Run this script and compare the contents of the shared list before and after the worker processes run. Did the workers modify the list you passed in?

import multiprocessing

results = []


def collect(value):
    results.append(value)


if __name__ == "__main__":
    processes = [
        multiprocessing.Process(target=collect, args=(i,))
        for i in range(5)
    ]
    for p in processes:
        p.start()
    for p in processes:
        p.join()

    print(f"results: {results}")
    print("expected: [0, 1, 2, 3, 4] in some order")
    print()
    print("Each child process gets its own copy of memory.")
    print("Fix: use multiprocessing.Manager().list() or return values via a Queue.")

Show explanation

The bug is that each process has its own copy of memory, so changes made inside child processes are not visible in the parent's shared list.

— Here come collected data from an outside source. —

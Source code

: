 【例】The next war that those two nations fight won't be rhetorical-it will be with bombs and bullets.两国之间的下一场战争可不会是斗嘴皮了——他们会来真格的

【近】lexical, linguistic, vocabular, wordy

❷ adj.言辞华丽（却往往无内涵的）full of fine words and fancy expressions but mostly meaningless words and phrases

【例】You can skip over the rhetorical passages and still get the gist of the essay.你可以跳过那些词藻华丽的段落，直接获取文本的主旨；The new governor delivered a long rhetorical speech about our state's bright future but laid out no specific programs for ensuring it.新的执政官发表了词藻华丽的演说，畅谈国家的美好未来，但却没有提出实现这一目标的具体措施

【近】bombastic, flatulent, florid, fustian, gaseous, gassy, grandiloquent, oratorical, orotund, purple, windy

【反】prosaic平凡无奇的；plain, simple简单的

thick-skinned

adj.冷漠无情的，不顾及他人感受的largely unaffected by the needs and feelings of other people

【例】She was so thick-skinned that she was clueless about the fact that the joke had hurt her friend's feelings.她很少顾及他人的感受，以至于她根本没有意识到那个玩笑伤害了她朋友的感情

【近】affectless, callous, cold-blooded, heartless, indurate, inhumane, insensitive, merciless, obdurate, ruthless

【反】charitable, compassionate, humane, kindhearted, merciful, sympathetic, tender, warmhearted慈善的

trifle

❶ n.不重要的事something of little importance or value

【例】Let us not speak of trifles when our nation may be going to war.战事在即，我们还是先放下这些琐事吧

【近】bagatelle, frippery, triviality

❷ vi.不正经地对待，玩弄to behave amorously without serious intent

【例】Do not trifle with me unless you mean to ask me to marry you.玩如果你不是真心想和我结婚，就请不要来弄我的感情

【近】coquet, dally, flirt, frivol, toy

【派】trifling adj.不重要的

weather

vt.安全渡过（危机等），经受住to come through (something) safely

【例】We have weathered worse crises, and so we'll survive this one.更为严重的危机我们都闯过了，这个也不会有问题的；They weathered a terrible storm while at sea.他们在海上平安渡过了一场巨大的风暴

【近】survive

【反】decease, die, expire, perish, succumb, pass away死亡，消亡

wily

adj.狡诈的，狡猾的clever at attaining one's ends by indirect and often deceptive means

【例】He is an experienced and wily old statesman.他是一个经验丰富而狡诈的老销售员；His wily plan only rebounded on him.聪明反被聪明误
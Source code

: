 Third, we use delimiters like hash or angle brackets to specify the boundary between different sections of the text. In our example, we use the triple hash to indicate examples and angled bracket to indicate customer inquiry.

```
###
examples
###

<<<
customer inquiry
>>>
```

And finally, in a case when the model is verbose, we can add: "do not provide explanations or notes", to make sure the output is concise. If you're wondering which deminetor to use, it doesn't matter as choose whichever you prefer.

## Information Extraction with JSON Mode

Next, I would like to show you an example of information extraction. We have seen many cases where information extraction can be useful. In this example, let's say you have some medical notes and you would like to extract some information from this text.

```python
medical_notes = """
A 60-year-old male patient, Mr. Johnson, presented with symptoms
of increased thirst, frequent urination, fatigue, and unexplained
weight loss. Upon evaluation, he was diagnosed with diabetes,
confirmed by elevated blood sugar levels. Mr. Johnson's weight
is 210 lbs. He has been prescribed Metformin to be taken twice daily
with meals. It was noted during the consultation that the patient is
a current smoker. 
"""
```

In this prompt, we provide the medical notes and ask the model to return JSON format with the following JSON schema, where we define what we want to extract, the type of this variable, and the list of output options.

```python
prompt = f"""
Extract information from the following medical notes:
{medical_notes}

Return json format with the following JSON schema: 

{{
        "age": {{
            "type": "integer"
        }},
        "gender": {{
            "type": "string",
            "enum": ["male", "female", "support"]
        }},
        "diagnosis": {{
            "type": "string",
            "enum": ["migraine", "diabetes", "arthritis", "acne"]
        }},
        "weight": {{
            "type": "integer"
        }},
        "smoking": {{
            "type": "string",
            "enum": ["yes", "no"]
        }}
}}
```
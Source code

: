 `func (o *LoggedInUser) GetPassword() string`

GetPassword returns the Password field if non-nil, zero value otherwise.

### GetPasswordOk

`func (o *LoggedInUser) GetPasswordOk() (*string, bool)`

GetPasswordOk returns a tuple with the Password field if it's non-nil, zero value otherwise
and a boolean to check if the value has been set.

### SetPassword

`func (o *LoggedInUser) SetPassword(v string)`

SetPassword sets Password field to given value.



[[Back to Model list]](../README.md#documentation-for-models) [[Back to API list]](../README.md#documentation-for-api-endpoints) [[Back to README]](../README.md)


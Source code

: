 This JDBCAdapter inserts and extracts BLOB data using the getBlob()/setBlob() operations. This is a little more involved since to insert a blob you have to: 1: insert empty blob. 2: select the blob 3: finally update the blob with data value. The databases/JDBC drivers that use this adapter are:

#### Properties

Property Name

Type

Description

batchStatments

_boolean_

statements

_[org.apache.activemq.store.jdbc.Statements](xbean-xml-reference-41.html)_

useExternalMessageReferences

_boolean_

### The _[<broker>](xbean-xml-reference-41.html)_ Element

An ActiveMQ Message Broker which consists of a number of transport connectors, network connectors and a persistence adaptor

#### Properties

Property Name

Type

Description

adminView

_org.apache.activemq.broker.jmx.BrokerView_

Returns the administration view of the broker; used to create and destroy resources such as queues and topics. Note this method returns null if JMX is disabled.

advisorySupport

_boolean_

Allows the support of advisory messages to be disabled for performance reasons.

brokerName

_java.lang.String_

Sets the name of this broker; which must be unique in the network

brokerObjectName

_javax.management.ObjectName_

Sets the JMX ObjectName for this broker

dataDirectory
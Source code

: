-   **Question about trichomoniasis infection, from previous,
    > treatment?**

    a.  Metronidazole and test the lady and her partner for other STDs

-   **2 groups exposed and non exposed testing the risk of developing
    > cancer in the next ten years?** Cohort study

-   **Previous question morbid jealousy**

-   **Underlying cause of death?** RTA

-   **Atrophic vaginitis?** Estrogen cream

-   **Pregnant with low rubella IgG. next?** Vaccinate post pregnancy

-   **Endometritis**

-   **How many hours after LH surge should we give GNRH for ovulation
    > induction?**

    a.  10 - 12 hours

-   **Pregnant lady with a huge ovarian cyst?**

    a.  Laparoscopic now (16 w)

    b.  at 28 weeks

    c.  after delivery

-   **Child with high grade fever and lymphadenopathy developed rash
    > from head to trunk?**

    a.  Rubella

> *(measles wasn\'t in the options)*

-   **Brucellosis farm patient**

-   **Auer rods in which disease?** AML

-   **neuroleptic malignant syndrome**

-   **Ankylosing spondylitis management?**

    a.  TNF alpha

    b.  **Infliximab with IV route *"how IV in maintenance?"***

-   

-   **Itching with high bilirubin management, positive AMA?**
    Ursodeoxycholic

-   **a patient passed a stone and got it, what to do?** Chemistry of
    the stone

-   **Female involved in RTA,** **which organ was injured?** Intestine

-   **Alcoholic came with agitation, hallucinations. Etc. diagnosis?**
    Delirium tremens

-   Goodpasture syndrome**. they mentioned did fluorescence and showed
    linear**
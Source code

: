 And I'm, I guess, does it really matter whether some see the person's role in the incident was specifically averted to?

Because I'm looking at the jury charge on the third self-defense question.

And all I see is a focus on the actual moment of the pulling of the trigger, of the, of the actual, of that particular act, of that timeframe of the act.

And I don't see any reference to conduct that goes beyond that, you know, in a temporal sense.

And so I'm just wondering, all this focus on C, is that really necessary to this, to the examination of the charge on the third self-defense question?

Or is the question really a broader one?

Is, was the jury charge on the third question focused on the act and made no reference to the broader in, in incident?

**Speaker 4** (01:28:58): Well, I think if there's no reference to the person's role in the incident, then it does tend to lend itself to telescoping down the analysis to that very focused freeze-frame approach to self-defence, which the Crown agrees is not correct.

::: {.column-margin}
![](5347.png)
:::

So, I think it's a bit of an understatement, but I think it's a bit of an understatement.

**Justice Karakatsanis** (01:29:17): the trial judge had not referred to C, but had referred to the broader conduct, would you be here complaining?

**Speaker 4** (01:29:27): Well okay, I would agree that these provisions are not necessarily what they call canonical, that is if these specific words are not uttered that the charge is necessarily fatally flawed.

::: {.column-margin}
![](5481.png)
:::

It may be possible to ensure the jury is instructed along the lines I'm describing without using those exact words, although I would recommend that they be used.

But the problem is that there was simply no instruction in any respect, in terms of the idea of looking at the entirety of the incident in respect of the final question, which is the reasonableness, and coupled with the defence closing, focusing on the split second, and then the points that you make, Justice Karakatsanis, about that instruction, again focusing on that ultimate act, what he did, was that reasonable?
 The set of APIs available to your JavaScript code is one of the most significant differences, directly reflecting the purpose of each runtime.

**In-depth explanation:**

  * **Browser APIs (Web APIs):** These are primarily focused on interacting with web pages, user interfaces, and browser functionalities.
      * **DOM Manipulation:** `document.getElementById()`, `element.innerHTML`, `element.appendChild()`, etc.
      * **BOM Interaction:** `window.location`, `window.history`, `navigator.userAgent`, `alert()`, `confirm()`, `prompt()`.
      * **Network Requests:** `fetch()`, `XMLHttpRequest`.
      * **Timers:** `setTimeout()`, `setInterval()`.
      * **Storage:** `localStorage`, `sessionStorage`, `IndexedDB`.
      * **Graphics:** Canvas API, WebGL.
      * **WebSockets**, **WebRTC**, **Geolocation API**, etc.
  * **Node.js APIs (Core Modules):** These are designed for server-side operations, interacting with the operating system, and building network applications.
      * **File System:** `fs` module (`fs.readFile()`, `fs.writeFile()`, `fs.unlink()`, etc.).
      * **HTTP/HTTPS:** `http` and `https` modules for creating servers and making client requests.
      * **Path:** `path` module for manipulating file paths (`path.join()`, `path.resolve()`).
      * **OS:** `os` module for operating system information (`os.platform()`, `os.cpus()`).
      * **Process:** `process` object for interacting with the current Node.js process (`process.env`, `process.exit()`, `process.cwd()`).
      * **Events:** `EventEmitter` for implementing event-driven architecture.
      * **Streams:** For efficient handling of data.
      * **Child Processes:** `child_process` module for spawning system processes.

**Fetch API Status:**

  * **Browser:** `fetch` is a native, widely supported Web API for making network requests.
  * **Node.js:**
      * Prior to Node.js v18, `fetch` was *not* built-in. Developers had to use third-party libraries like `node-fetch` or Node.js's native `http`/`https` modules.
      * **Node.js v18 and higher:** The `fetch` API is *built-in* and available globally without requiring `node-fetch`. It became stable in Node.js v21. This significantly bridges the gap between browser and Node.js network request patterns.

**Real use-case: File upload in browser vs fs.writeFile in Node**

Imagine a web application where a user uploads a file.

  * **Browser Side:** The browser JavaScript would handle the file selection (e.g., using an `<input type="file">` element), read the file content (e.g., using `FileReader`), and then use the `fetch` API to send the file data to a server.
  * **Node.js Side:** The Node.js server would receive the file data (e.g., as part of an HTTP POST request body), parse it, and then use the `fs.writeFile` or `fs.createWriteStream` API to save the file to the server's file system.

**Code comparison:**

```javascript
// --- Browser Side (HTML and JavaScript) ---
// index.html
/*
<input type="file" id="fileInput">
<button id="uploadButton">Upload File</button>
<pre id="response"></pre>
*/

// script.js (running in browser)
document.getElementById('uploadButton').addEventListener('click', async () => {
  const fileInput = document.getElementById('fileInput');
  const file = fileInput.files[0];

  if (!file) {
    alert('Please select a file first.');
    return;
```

Shows: the difference between threading and multiprocessing memory models.

To find it: print id(shared_list) inside the worker function and inside the parent process. If the two addresses differ, each process has its own copy of the list and modifications inside workers are invisible to the parent.

Test a function that sends email notifications

Run the test. Does it pass? Add a print statement inside the mock to check whether the mock is actually being called. Then look at the return value of the function under test.

def fetch_data():
    """Return records from the data store."""
    return ["alpha", "beta", "gamma"]

from mockpatch_source import fetch_data


def process():
    """Fetch records and return them uppercased."""
    return [item.upper() for item in fetch_data()]

from unittest.mock import patch

import mockpatch_user


def test_process():
    with patch("mockpatch_source.fetch_data", return_value=["mock", "data"]):
        result = mockpatch_user.process()

    print(f"Result:   {result}")
    print("Expected: ['MOCK', 'DATA']")
    assert result == ["MOCK", "DATA"], (
        f"Mock had no effect — got {result!r}\n"
        "Fix: patch 'mockpatch_user.fetch_data' (where it is used), "
        "not 'mockpatch_source.fetch_data' (where it is defined)"
    )


if __name__ == "__main__":
    try:
        test_process()
        print("PASS")
    except AssertionError as e:
        print(f"FAIL: {e}")

Show explanation

The bug is patching where the function is defined instead of where it is imported, so unittest.mock.patch has no effect on the code under test.

Shows: how Python's import system works and where mocks must be applied.

To find it: add print("mock was called") as the first line of the mock function. Run the test. If the print never appears, the mock is not intercepting the real call. Then check where send_email was imported in the module under test — the patch must name that module, not the one where send_email is defined.